What needs to be done:
The following data has a line with "- **Sidecar Pattern**: Separation" and a line with "- **Least Privilege". Write out exactly those lines and all the lines between them.

== Segment start ==

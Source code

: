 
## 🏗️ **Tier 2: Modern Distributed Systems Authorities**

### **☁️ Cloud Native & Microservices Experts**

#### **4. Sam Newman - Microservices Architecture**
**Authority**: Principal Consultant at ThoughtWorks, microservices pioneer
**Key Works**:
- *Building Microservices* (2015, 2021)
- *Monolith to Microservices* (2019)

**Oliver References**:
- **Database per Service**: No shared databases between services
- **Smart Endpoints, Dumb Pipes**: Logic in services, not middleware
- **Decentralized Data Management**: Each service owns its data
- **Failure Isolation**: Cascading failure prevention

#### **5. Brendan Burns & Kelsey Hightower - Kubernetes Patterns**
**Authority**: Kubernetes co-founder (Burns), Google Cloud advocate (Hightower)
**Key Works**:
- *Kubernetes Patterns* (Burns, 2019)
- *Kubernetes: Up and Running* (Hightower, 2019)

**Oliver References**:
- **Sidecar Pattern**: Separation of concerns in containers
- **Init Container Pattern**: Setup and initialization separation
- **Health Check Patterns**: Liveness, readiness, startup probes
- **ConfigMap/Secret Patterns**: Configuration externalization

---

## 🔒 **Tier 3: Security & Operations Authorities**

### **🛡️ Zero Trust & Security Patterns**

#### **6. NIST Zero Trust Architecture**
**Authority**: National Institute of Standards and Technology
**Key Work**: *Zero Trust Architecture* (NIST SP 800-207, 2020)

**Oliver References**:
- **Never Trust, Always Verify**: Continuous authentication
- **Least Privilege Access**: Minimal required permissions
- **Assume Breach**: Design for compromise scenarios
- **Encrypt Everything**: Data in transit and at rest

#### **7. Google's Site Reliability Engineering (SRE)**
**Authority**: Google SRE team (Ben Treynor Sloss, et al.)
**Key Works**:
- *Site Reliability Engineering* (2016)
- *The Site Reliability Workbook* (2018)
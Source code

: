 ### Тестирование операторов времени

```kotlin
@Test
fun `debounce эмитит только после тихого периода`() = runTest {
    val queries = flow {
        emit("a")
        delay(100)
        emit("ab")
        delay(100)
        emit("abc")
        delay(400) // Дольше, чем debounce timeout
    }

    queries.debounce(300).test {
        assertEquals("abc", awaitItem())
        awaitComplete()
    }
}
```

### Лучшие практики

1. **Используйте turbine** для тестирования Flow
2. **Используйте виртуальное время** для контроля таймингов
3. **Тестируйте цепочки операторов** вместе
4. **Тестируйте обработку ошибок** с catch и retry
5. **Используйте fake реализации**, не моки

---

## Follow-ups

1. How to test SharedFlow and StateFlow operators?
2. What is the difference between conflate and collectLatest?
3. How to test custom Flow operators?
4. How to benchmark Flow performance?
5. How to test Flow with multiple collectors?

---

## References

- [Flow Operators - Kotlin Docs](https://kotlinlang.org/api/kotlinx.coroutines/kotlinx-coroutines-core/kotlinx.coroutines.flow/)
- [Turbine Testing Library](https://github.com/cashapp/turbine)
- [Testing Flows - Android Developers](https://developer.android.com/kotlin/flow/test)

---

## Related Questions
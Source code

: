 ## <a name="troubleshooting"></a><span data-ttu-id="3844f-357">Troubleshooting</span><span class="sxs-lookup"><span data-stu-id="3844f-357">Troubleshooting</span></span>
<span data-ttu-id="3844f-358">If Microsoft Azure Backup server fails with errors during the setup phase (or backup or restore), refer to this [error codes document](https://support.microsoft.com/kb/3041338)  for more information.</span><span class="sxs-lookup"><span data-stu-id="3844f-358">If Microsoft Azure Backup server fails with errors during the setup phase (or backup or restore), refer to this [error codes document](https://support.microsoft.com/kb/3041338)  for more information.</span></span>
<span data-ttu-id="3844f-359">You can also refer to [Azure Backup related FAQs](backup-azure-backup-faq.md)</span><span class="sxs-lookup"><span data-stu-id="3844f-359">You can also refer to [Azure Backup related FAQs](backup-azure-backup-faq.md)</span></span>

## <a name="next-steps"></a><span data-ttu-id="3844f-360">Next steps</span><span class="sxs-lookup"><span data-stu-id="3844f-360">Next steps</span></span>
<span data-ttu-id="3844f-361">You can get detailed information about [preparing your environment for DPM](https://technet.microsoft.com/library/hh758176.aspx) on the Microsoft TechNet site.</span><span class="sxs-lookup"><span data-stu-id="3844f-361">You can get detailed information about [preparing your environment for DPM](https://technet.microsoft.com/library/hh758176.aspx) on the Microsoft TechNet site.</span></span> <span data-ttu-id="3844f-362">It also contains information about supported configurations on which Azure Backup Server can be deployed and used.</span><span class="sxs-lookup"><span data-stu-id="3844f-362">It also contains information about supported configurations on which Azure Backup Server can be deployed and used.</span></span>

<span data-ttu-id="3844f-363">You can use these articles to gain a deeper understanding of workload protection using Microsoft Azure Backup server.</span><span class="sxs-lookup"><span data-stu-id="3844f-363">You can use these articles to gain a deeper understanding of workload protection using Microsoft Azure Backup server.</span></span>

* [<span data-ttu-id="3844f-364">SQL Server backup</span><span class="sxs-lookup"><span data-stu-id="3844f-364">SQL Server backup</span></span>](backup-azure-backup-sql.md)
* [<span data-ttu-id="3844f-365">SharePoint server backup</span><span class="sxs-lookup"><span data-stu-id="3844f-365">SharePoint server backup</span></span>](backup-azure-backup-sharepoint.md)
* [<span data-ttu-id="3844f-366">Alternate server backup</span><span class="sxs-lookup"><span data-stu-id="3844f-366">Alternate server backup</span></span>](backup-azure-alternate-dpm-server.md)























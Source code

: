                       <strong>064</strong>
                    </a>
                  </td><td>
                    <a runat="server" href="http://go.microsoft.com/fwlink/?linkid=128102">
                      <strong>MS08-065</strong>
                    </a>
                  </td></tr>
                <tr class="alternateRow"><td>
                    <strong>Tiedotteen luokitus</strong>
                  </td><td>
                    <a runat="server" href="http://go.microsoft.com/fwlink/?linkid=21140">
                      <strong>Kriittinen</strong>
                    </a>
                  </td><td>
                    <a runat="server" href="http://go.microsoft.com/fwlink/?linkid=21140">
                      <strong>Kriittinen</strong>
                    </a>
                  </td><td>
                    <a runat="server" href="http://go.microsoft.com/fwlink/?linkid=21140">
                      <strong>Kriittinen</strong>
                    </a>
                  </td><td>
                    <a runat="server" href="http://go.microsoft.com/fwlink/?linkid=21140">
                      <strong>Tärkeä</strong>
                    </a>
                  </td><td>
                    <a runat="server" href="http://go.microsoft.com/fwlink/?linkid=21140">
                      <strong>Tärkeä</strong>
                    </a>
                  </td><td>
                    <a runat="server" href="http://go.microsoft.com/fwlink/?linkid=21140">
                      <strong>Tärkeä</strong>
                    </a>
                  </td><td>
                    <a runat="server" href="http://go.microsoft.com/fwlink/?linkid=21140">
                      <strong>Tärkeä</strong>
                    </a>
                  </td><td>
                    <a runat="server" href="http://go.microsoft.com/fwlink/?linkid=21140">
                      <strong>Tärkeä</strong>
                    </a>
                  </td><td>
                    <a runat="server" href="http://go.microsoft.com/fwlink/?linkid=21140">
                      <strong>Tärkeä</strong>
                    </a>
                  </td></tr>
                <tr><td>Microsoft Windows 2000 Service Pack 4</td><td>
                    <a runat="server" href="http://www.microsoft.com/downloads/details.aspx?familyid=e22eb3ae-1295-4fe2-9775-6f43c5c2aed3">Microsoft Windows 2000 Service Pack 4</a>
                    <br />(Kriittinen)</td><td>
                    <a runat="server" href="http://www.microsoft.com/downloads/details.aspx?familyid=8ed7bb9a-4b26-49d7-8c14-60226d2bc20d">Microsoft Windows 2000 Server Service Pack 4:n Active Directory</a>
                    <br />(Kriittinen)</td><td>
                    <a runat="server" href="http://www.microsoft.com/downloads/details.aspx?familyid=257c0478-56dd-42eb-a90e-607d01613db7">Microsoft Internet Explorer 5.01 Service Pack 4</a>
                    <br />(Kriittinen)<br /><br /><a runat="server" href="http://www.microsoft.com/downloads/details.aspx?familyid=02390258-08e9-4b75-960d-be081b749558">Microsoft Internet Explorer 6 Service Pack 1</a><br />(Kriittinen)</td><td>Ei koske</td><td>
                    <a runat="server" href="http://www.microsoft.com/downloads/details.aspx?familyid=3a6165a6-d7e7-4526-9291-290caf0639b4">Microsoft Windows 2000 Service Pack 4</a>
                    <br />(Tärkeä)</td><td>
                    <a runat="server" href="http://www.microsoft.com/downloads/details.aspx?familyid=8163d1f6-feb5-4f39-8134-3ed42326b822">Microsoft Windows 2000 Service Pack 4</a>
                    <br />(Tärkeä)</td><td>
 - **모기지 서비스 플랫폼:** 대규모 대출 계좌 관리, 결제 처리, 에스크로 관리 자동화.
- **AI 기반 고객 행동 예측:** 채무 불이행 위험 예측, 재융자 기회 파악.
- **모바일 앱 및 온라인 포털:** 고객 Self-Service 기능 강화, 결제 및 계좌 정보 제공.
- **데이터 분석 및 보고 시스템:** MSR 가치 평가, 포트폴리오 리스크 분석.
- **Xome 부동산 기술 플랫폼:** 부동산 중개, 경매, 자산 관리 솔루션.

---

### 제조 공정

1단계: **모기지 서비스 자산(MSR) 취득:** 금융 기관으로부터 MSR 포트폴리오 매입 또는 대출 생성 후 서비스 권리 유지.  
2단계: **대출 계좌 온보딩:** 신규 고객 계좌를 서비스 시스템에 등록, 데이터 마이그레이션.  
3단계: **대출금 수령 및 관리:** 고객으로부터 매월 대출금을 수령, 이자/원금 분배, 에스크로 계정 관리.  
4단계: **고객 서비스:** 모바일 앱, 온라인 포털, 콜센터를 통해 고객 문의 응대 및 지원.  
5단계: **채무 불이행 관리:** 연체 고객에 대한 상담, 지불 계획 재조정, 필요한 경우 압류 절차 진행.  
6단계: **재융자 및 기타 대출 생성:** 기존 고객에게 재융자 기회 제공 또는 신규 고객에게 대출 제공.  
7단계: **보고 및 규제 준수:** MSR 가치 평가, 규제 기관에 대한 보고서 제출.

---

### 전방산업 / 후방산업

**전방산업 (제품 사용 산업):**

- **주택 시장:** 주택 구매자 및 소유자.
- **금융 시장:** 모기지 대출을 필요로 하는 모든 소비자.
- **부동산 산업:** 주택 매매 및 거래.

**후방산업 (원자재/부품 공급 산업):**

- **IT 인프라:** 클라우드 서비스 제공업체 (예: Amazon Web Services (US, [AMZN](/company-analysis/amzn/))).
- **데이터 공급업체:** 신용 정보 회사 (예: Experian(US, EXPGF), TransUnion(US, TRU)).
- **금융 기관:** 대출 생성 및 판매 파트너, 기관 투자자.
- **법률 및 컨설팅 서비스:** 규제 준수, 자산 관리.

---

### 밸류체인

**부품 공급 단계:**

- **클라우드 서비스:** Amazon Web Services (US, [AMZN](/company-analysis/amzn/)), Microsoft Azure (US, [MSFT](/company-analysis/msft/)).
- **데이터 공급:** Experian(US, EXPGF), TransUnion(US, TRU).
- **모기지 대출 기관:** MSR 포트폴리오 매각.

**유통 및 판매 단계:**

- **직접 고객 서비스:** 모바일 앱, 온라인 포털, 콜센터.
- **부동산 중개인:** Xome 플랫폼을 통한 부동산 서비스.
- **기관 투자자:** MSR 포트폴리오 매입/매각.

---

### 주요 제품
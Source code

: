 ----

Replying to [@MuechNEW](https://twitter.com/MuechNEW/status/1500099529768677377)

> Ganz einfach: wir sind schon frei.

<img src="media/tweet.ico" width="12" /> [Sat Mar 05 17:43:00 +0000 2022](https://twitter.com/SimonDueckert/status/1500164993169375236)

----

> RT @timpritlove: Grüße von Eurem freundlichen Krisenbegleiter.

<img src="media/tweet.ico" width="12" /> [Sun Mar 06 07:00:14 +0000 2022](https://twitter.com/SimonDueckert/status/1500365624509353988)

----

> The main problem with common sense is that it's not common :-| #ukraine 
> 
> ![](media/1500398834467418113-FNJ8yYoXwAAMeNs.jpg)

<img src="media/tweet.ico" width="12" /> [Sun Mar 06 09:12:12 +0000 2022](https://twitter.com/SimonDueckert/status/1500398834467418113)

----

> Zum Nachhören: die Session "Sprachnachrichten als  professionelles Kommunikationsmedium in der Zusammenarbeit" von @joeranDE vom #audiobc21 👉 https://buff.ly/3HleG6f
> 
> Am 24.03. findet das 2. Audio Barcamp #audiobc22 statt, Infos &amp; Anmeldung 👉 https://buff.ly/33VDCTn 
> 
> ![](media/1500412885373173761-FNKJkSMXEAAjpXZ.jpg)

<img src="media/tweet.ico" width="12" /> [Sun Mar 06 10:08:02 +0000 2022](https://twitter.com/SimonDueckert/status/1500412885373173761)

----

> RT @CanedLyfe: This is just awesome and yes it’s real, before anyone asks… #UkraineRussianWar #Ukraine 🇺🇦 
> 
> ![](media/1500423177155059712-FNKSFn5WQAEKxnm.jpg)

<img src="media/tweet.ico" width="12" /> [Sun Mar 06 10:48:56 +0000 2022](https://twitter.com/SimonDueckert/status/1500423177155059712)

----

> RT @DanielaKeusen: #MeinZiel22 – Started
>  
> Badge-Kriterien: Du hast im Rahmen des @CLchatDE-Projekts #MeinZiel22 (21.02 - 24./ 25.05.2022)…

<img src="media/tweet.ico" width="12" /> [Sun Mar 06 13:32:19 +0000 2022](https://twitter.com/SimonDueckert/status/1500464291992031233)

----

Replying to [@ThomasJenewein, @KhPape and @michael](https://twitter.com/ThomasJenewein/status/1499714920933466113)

== Segment end ==

Result:
- **Sidecar Pattern**: Separation of concerns in containers
- **Init Container Pattern**: Setup and initialization separation
- **Health Check Patterns**: Liveness, readiness, startup probes
- **ConfigMap/Secret Patterns**: Configuration externalization

---

## 🔒 **Tier 3: Security & Operations Authorities**

### **🛡️ Zero Trust & Security Patterns**

#### **6. NIST Zero Trust Architecture**
**Authority**: National Institute of Standards and Technology
**Key Work**: *Zero Trust Architecture* (NIST SP 800-207, 2020)

**Oliver References**:
- **Never Trust, Always Verify**: Continuous authentication
- **Least Privilege Access**: Minimal required permissions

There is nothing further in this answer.